Nativist literature (sometimes translated as “native-soil” literature) is one of the most representative schools of Taiwan literature, and one of the most difficult to categorize. In the 100 years since the birth of modern Taiwan literature in the 1920’s there have been at least three different concepts of what constitutes nativist literature:
1. Literature written in a local Taiwan language. This normally indicates Taiwanese, Hakka, or the language of one of Taiwan’s aboriginal groups. This definition does not include literature written in the languages of the colonizing powers, namely Japanese or Mandarin.
2. Literature that takes the struggles of the lower classes of society as its subject. This definition carries leftist overtones. Subject matter often focuses on the lives of farmers, fishermen, miners, and urban laborers. Often utilizes the techniques of social realism.
3. Literature that takes Taiwanese society, environment, and/or customs as its subject. This definition places no limit on language use, nor which classes of society are portrayed, so long as it is local to Taiwan. This is a literature with Taiwanese nationalist overtones, clearly demarcating Taiwan as a separate culture sphere from China.

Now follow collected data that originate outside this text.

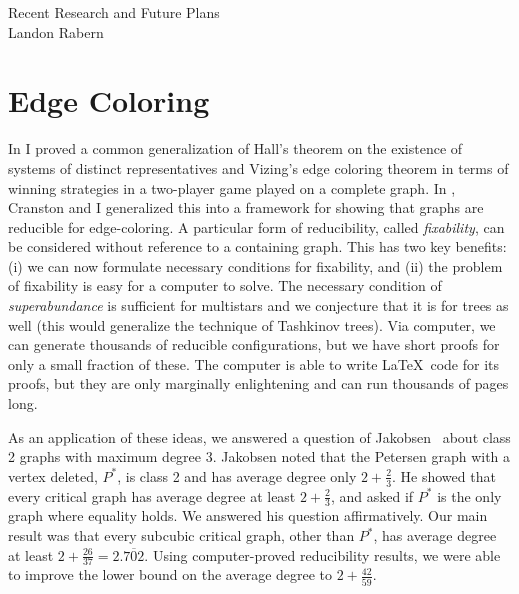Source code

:\documentclass[12pt]{article}
\theoremstyle{plain}
\theoremstyle{definition}
\theoremstyle{remark}
\begin{document}

\begin{center}
{\Large \sc Recent Research and Future Plans}\\
{\sc Landon Rabern}
\end{center}

\vspace{.3in}

\section{Edge Coloring}
In \cite{rabern2012game} I proved a common generalization of Hall's theorem on the existence of systems of distinct representatives and Vizing's edge coloring theorem in terms of winning strategies in a two-player game played on a complete graph. In \cite{cranston2015edge}, Cranston and I generalized this into a framework for showing that graphs are reducible for edge-coloring.  A particular form of reducibility, called \emph{fixability}, can be considered without reference to a containing graph.  This has two key benefits: (i) we can now formulate necessary conditions for fixability, and (ii) the problem of fixability is easy for a computer to solve. The necessary condition of \emph{superabundance} is sufficient for multistars and we conjecture that it is for trees as well (this would generalize the technique of Tashkinov trees). Via computer, we can generate thousands of reducible configurations, but we have short proofs for only a small fraction of these.  The computer is able to write \LaTeX\ code for its proofs, but they are only marginally enlightening and can run thousands of pages long. 

As an application of these ideas, we \cite{cranston2015subcubic} answered a question of Jakobsen~\cite{Jakobsen73} about class 2 graphs with maximum degree $3$.  Jakobsen noted that the
Petersen graph with a vertex deleted, $P^*$, is class 2 and has average degree only $2+\frac23$.  He showed
that every critical graph has average degree at least $2+\frac23$, and asked if
$P^*$ is the only graph where equality holds.  We answered his
question affirmatively.  Our main result was that every subcubic critical graph, other than $P^*$, has average degree at least $2+\frac{26}{37}=2.\overline{702}$.  Using computer-proved reducibility results, we were able to improve the lower bound on the average degree to $2+\frac{42}{59}$. 
\end{document}
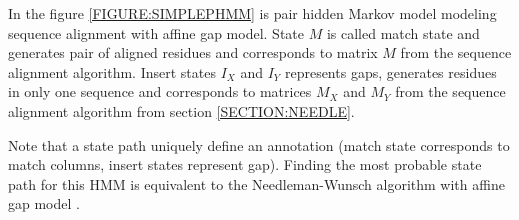 \begin{example}
In the figure \ref{FIGURE:SIMPLEPHMM} is pair hidden Markov model modeling
sequence alignment with affine gap model. State $M$ is called match state and
generates pair of aligned residues and corresponds to matrix $M$ from the sequence
alignment algorithm. Insert states $I_X$ and $I_Y$ represents gaps,
generates residues in only one sequence and corresponds to matrices $M_X$ and
$M_Y$ from the sequence alignment algorithm from section \ref{SECTION:NEEDLE}.

Note that a state path uniquely define an annotation (match state corresponds to
match columns, insert states represent gap).  Finding the most probable state
path for this HMM is equivalent to the Needleman-Wunsch algorithm with affine gap
model \cite{Durbin1998}.





\end{example}
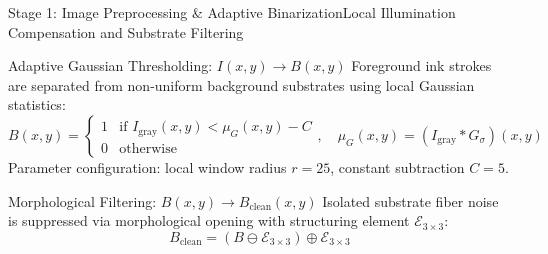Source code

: \documentclass[aspectratio=169]{beamer}
\begin{document}
\begin{frame}{Stage 1: Image Preprocessing \& Adaptive Binarization}{Local Illumination Compensation and Substrate Filtering}
\begin{block}{Adaptive Gaussian Thresholding: $I(x,y) \rightarrow B(x,y)$}
Foreground ink strokes are separated from non-uniform background substrates using local Gaussian statistics:
\[
  B(x,y) = \begin{cases} 
    1 & \text{if } I_{\text{gray}}(x,y) < \mu_G(x,y) - C \\
    0 & \text{otherwise}
  \end{cases}, \quad \mu_G(x,y) = (I_{\text{gray}} * G_\sigma)(x,y)
\]
Parameter configuration: local window radius $r=25$, constant subtraction $C=5$.
\end{block}
\begin{block}{Morphological Filtering: $B(x,y) \rightarrow B_{\text{clean}}(x,y)$}
Isolated substrate fiber noise is suppressed via morphological opening with structuring element $\mathcal{E}_{3\times 3}$:
\[
  B_{\text{clean}} = (B \ominus \mathcal{E}_{3\times 3}) \oplus \mathcal{E}_{3\times 3}
\]
\end{block}
\end{frame}
\end{document}
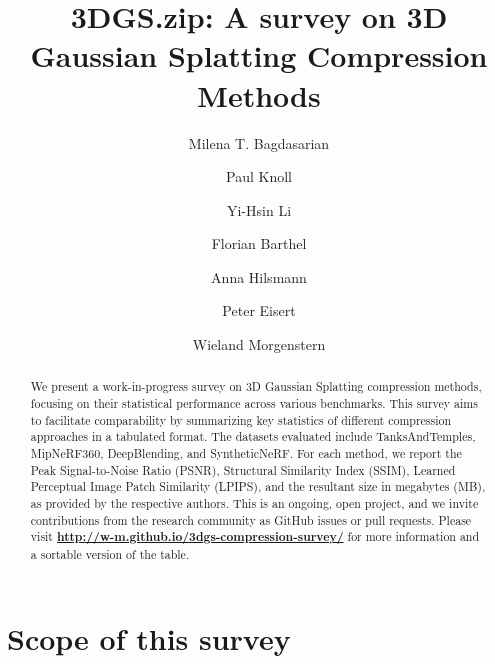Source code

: \documentclass{article}
\title{3DGS.zip: A survey on 3D Gaussian Splatting Compression Methods}
\author[1]{Milena T. Bagdasarian}
\author[1]{Paul Knoll}
\author[3]{Yi-Hsin Li}
\author[1,2]{Florian Barthel}
\author[1]{Anna Hilsmann}
\author[1,2]{Peter Eisert}
\author[1]{Wieland Morgenstern}
\affil[1]{Fraunhofer Heinrich Hertz, HHI}
\affil[2]{Humboldt University of Berlin}
\affil[3]{Technical University Berlin}
\date{}
\begin{document}
\maketitle

\begin{abstract}

    We present a work-in-progress survey on 3D Gaussian Splatting\cite{kerbl3Dgaussians} compression methods, 
    focusing on their statistical performance across various benchmarks. This survey aims 
    to facilitate comparability by summarizing key statistics of different compression 
    approaches in a tabulated format. The datasets evaluated include TanksAndTemples\cite{TanksAndTemples}, 
    MipNeRF360\cite{MipNeRF360}, DeepBlending\cite{DeepBlending}, and SyntheticNeRF\cite{SyntheticNeRF}. For each method, we report the Peak 
    Signal-to-Noise Ratio (PSNR), Structural Similarity Index (SSIM), Learned Perceptual 
    Image Patch Similarity (LPIPS), and the resultant size in megabytes (MB), as 
    provided by the respective authors.
    This is an ongoing, open project, and we invite contributions from the research community 
    as GitHub issues or pull requests. Please visit \mbox{\bfseries\url{http://w-m.github.io/3dgs-compression-survey/}}
    for more information and a sortable version of the table.
    
\end{abstract}


\section{Scope of this survey}
\end{document}
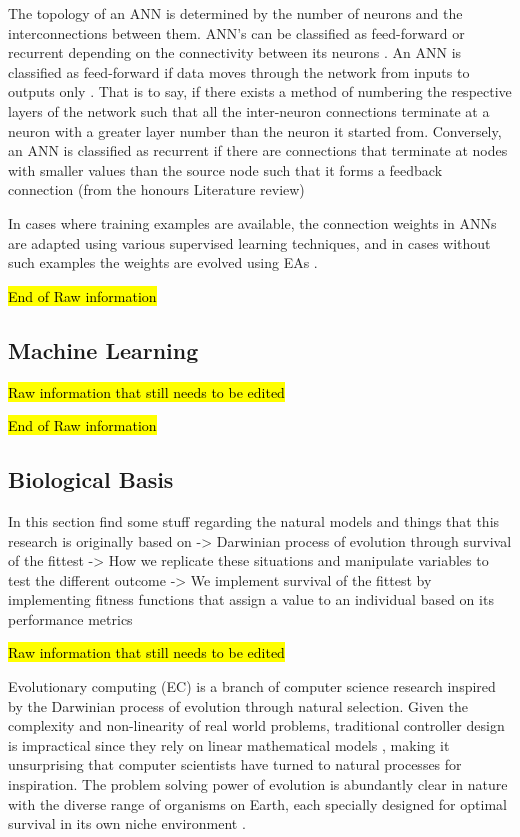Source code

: \documentclass[conference]{IEEEtran}
\begin{document}
The topology of an ANN is determined by the number of neurons and the interconnections between them\cite{floreano2008neuroevolution}. ANN's can be classified as feed-forward or recurrent depending on the connectivity between its neurons \cite{RefWorks:1}. An ANN is classified as feed-forward if data moves through the network from inputs to outputs only \cite{RefWorks:32}. That is to say, if there exists a method of numbering the respective layers of the network such that all the inter-neuron connections terminate at a neuron with a greater layer number than the neuron it started from. Conversely, an ANN is classified as recurrent if there are connections that terminate at nodes with smaller values than the source node such that it forms a feedback connection \cite{RefWorks:31,RefWorks:1} (from the honours Literature review)

In cases where training examples are available, the connection weights in ANNs are adapted using various supervised learning techniques, and in cases without such examples the weights are evolved using EAs \cite{dayhoff2001artificial,RefWorks:1}.

\hl{End of Raw information}

\subsection{Machine Learning}

\hl{Raw information that still needs to be edited}

\hl{End of Raw information}

\subsection{Biological Basis}
In this section find some stuff regarding the natural models and things that this research is originally based on
-> Darwinian process of evolution through survival of the fittest
-> How we replicate these situations and manipulate variables to test the different outcome
-> We implement survival of the fittest by implementing fitness functions that assign a value to an individual based on its performance metrics

\hl{Raw information that still needs to be edited}

Evolutionary computing (EC) is a branch of computer science research inspired by the Darwinian process of evolution through natural selection\cite{RefWorks:33}. Given the complexity and non-linearity of real world problems, traditional controller design is impractical since they rely on linear mathematical models \cite{RefWorks:32}, making it unsurprising that computer scientists have turned to natural processes for inspiration. The problem solving power of evolution is abundantly clear in nature with the diverse range of organisms on Earth, each specially designed for optimal survival in its own niche environment \cite{RefWorks:33}.
\end{document}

There is some overlap between these definitions, but each prioritizes different core concerns and values, and forefronts the viewpoints of different authors. The first view emphasizes language. The second emphasizes a critique of class structure. The third emphasizes Taiwanese national identity. Yet, in the final accounting, all of them share the implicit yearning for Taiwanese people to describe their own reality in their own language.
Authors and readers from other countries may have difficulty understanding this yearning. An American or Japanese person might not feel the same kind of yearning to use their own language, or to describe their own society, because these are things that already happen quite naturally for them. Whereas, Taiwan has come under outside rule twice in the last century, and during those times it was unimaginable to do things what would seem perfectly natural in other countries.
From 1895 until 1945, when Taiwan was a colony of the imperial Japan, it was impossible for Taiwanese to write about their own society in their own language. Any literary expression of Taiwanese-ness was viewed as political disloyalty. In 1945, control of Taiwan was passed to the Republic of China. At first, Taiwanese people believed they had been liberated from colonization, and could develop their own literature. They didn’t anticipate that the ruling party, the Kuomintang, would lose the Chinese civil war to the communists and be forced to retreat to Taiwan. As part of their plan to retake the mainland, the Republic of China government initiated a Oppose Communism/Remember the Motherland cultural policy that required authors to primarily write on subjects centered on China and Chinese culture. The government hoped that, through the persuasive power of literature, they could instill in Taiwanese people nationalistic feelings concerning the war effort. If, at this time, Taiwanese writers had “written about their own society in their own language” they would have once again been tagged as disloyal, and criticized for abandoning the goal of a unified China.